In contrast, disorders or pathology of the auditory nerve may not result in a significant loss of sensitivity (as measured by pure tone tests), but speech understanding is generally poor. This is because the auditory nerve is the "main trunk" for the transmission of the neural code for speech. In general, making speech louder (through amplification) does not improve speech understanding when the auditory nerve is compromised.
Neural function can be tested by (noninvasive) recording of electrical potentials from the auditory nerve (compound nerve action potential, CAP) and/or from the auditory pathway of the brainstem, known as the auditory brainstem response (ABR). In cases of neural dysfunction, the CAP and ABR will be grossly abnormal or absent, even if there is relatively little loss of pure tone sensitivity. The auditory nerve may be compromised in the case of tumors (schwannomas) of the acoustic nerve, and also by disorders or degeneration of the nerve sheath, the myelin, which facilitates nerve transmission. Progressive loss of auditory nerve fibers is also seen when the cochlear inner or outer hair cells have been damaged. Conversely, damage to the auditory nerve fibers may cause degeneration of cochlear hair cells (Nadol, 2001). Because degeneration of cochlear sensory cells and auditory nerve fibers is seen when either the cochlea or nerve is compromised, it is appropriate to label these as sensory-neural, or sensorineural hearing losses. Tests of OHCs (OAEs) and tests of neural function (CAP and ABR) will both be abnormal.
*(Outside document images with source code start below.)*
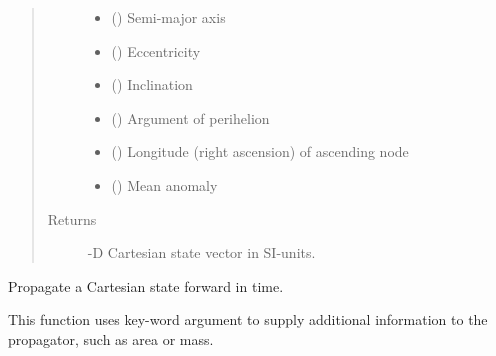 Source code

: \documentclass[letterpaper,10pt,english]{sphinxmanual}
\begin{document}
\begin{fulllineitems}
\begin{fulllineitems}
\begin{quote}
\begin{description}
\begin{itemize}
\item {} 
 () \textendash{} Semi-major axis

\item {} 
 () \textendash{} Eccentricity

\item {} 
 () \textendash{} Inclination

\item {} 
 () \textendash{} Argument of perihelion

\item {} 
 () \textendash{} Longitude (right ascension) of ascending node

\item {} 
 () \textendash{} Mean anomaly

\end{itemize}

\item[{Returns}] -D Cartesian state vector in SI-units.

\end{description}\end{quote}

\end{fulllineitems}


\begin{fulllineitems}
\label{\detokenize{modules/propagator_base:propagator_base.PropagatorBase.get_orbit_cart}}
Propagate a Cartesian state forward in time.

This function uses key-word argument to supply additional information to the propagator, such as area or mass.


\end{fulllineitems}
\end{fulllineitems}
\end{document}
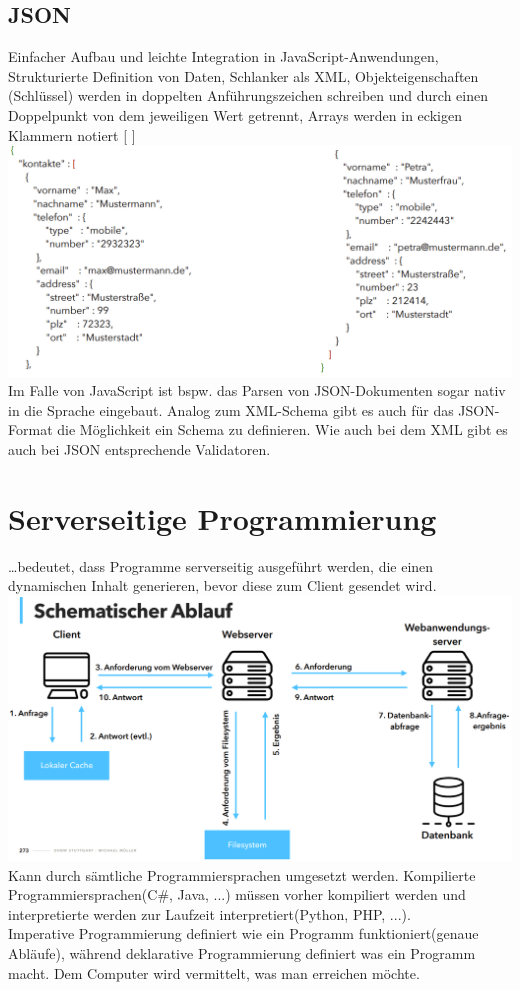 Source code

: \documentclass[12pt,a4paper]{article}
\begin{document}
\subsection{JSON}
Einfacher Aufbau und leichte Integration in JavaScript-Anwendungen, Strukturierte Definition von Daten, Schlanker als XML, Objekteigenschaften (Schlüssel) werden in doppelten Anführungszeichen schreiben und durch einen Doppelpunkt von dem jeweiligen Wert getrennt, Arrays werden in eckigen Klammern notiert [   ]\\
\includegraphics[width=\textwidth]{Bilder/json.PNG}
Im Falle von JavaScript ist bspw. das Parsen von JSON-Dokumenten sogar nativ in die
Sprache eingebaut. Analog zum XML-Schema gibt es auch für das JSON-Format die Möglichkeit ein Schema zu definieren. Wie auch bei dem XML gibt es auch bei JSON entsprechende Validatoren.

\section{Serverseitige Programmierung}
…bedeutet, dass Programme serverseitig ausgeführt werden, die einen dynamischen Inhalt generieren, bevor diese zum Client gesendet wird. \\
\includegraphics[width=\textwidth]{Bilder/serverseitige_programmierung.PNG}
Kann durch sämtliche Programmiersprachen umgesetzt werden. Kompilierte Programmiersprachen(C\#, Java, ...) müssen vorher kompiliert werden und interpretierte werden zur Laufzeit interpretiert(Python, PHP, ...).\\
Imperative Programmierung definiert wie ein Programm funktioniert(genaue Abläufe), während deklarative Programmierung definiert was ein Programm macht. Dem Computer wird vermittelt, was man erreichen möchte.
\end{document}
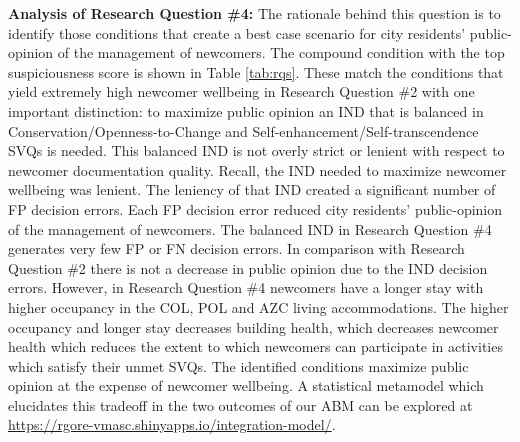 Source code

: \documentclass{scspaperproc}
\theoremstyle{scsthe}
\begin{document}
{\bf Analysis of Research Question \#4:} The rationale behind this question is to identify those conditions that create a best case scenario for city residents' public-opinion of the management of newcomers. The compound condition with the top suspiciousness score is shown in Table \ref{tab:rqs}. These match the conditions that yield extremely high newcomer wellbeing in Research Question \#2 with one important distinction: to maximize public opinion an IND that is balanced in Conservation/Openness-to-Change and Self-enhancement/Self-transcendence SVQs is needed. This balanced IND is not overly strict or lenient with respect to newcomer documentation quality. Recall, the IND needed to maximize newcomer wellbeing was lenient.  The leniency of that IND created a significant number of FP decision errors. Each FP decision error reduced city residents' public-opinion of the management of newcomers. The balanced IND in Research Question \#4 generates very few FP or FN decision errors. In comparison with Research Question \#2 there is not a decrease in public opinion due to the IND decision errors. However, in Research Question \#4 newcomers have a longer stay with higher occupancy in the COL, POL and AZC living accommodations. The higher occupancy and longer stay decreases building health, which decreases newcomer health which reduces the extent to which newcomers can participate in activities which satisfy their unmet SVQs. The identified conditions maximize public opinion at the expense of newcomer wellbeing. A statistical metamodel which elucidates this tradeoff in the two outcomes of our ABM can be explored at \url{https://rgore-vmasc.shinyapps.io/integration-model/}. %

\end{document}
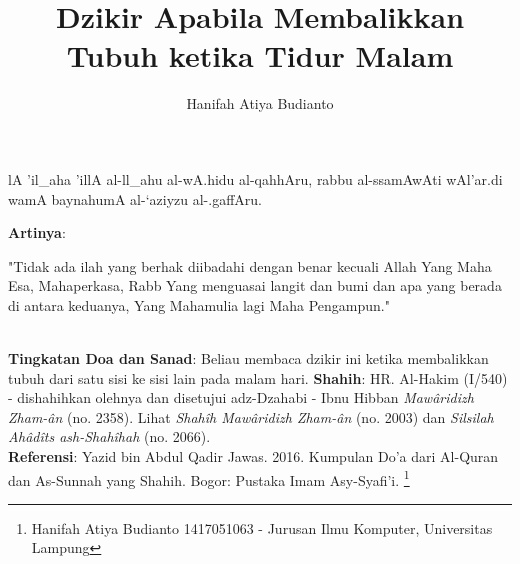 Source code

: \documentclass[a4paper,12pt]{article}
\title{\Large Dzikir Apabila Membalikkan Tubuh ketika Tidur Malam}
\author{\calligra Hanifah Atiya Budianto}
\begin{document}
\sffamily
\maketitle 
\fullvocalize
{}
\begin{arabtext}
\noindent
lA 'il_aha 'illA al-ll_ahu al-wA.hidu al-qahhAru, rabbu al-ssamAwAti
wAl'ar.di wamA baynahumA al-`aziyzu al-.gaffAru.\\
\end{arabtext}
\noindent
\textbf{Artinya}:
\par
\indent
"Tidak ada ilah yang berhak diibadahi dengan benar kecuali Allah Yang Maha
Esa, Mahaperkasa, Rabb Yang menguasai langit dan bumi dan apa yang berada 
di antara keduanya, Yang Mahamulia lagi Maha Pengampun." \\\\
\par
\noindent
\textbf{Tingkatan Doa dan Sanad}: Beliau membaca dzikir ini ketika 
membalikkan tubuh dari satu sisi ke sisi lain pada malam hari.
\textbf{Shahih}: HR. Al-Hakim (I/540) - dishahihkan olehnya dan disetujui
adz-Dzahabi - Ibnu Hibban \textit{Maw\^{a}ridizh Zham-\^{a}n} (no. 2358). 
Lihat \textit{Shah\^{i}h Maw\^{a}ridizh Zham-\^{a}n} (no. 2003) dan
\textit{Silsilah Ah\^{a}d\^{i}ts ash-Shah\^{i}hah} (no. 2066).\\
\textbf{Referensi}: Yazid bin Abdul Qadir Jawas. 2016. Kumpulan Do'a dari
Al-Quran dan As-Sunnah yang Shahih. Bogor: Pustaka Imam Asy-Syafi'i.
\footnote{Hanifah Atiya Budianto 1417051063 - Jurusan Ilmu Komputer,
Universitas Lampung}
\end{document}
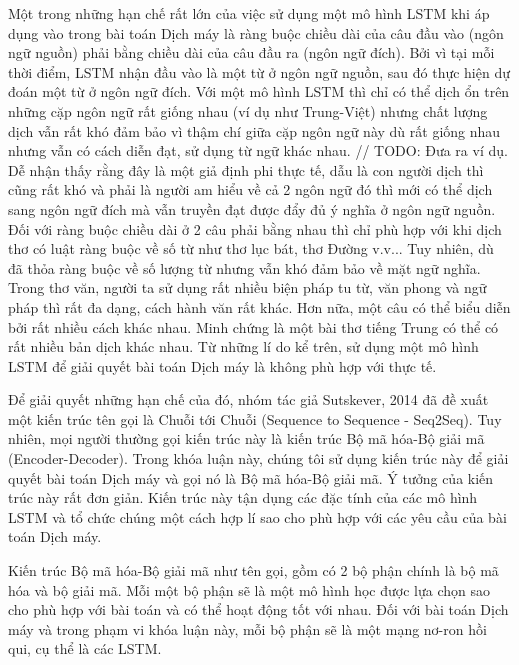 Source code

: Một trong những hạn chế rất lớn của việc sử dụng một mô hình LSTM khi áp dụng vào trong bài toán Dịch máy là ràng buộc chiều dài của câu đầu vào (ngôn ngữ nguồn) phải bằng chiều dài của câu đầu ra (ngôn ngữ đích). Bởi vì tại mỗi thời điểm, LSTM nhận đầu vào là một từ ở ngôn ngữ nguồn, sau đó thực hiện dự đoán một từ ở ngôn ngữ đích. Với một mô hình LSTM thì chỉ có thể dịch ổn trên những cặp ngôn ngữ rất giống nhau (ví dụ như Trung-Việt) nhưng chất lượng dịch vẫn rất khó đảm bảo vì thậm chí giữa cặp ngôn ngữ này dù rất giống nhau nhưng vẫn có cách diễn đạt, sử dụng từ ngữ khác nhau. // TODO: Đưa ra ví dụ. Dễ nhận thấy rằng đây là một giả định phi thực tế, dẫu là con người dịch thì cũng rất khó và phải là người am hiểu về cả 2 ngôn ngữ đó thì mới có thể dịch sang ngôn ngữ đích mà vẫn truyền đạt được đẩy đủ ý nghĩa ở ngôn ngữ nguồn. Đối với ràng buộc chiều dài ở 2 câu phải bằng nhau thì chỉ phù hợp với khi dịch thơ có luật ràng buộc về số từ như thơ lục bát, thơ Đường v.v... Tuy nhiên, dù đã thỏa ràng buộc về số lượng từ nhưng vẫn khó đảm bảo về mặt ngữ nghĩa. Trong thơ văn, người ta sử dụng rất nhiều biện pháp tu từ, văn phong và ngữ pháp thì rất đa dạng, cách hành văn rất khác. Hơn nữa, một câu có thể biểu diễn bởi rất nhiều cách khác nhau. Minh chứng là một bài thơ tiếng Trung có thể có rất nhiều bản dịch khác nhau. Từ những lí do kể trên, sử dụng một mô hình LSTM để giải quyết bài toán Dịch máy là không phù hợp với thực tế. 

Để giải quyết những hạn chế của đó, nhóm tác giả Sutskever, 2014 \cite{Seq2Seq2014} đã đề xuất một kiến trúc tên gọi là Chuỗi tới Chuỗi (Sequence to Sequence - Seq2Seq). Tuy nhiên, mọi người thường gọi kiến trúc này là kiến trúc Bộ mã hóa-Bộ giải mã (Encoder-Decoder). Trong khóa luận này, chúng tôi sử dụng kiến trúc này để giải quyết bài toán Dịch máy và gọi nó là Bộ mã hóa-Bộ giải mã. Ý tưởng của kiến trúc này rất đơn giản. Kiến trúc này tận dụng các đặc tính của các mô hình LSTM và tổ chức chúng một cách hợp lí sao cho phù hợp với các yêu cầu của bài toán Dịch máy. 

Kiến trúc Bộ mã hóa-Bộ giải mã như tên gọi, gồm có 2 bộ phận chính là bộ mã hóa và bộ giải mã. Mỗi một bộ phận sẽ là một mô hình học được lựa chọn sao cho phù hợp với bài toán và có thể hoạt động tốt với nhau. Đối với bài toán Dịch máy và trong phạm vi khóa luận này, mỗi bộ phận sẽ là một mạng nơ-ron hồi qui, cụ thể là các LSTM.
It was not until electroacoustic (OAEs) and electrophysiologic (ABR) tests had widespread clinical use that sensory impairments could be distinguished from neural impairments. The growth of newborn hearing screening programs that utilize OAE and ABR testing methods, contributed to the recognition of an apparently neural type of hearing loss in newborns and young infants. It was those infants who had abnormal ABR tests who were then tested and found to have normal OAEs, that first were suspected of having a neural hearing disorder. The presence of OAEs implies normal cochlear, or at least, OHC function and the absence of ABRs indicates that the auditory nerve is dysfunctional. In one of the first reports of this type of hearing disorder, children and adults with impaired hearing for tones and speech, normal OAEs and absent ABRs also demonstrated neuropathy or dysfunction of other peripheral nerves (Starr, Picton, Sininger, Hood, & Berlin, 1996). Since the primary complaint for these patients was difficulty hearing and understanding speech, the disorder was labeled auditory neuropathy, AN. Subsequent research has shown that the presence of normal OAEs in conjunction with abnormal or absent ABR usually, but not always, signifies a significant functional hearing deficit. Although AN can be identified only based upon the findings from both OAE and ABR tests, it is important to measure the functional hearing abilities of those with AN's distinctive electrodiagnostic test results. For the purposes of this review, AN is a hearing disability characterized by abnormal pure tone thresholds and/or abnormally poor speech perception abilities, absent CAP and ABR,* and presence of OHC function evidenced by OAEs or other evoked responses of hair cell origin.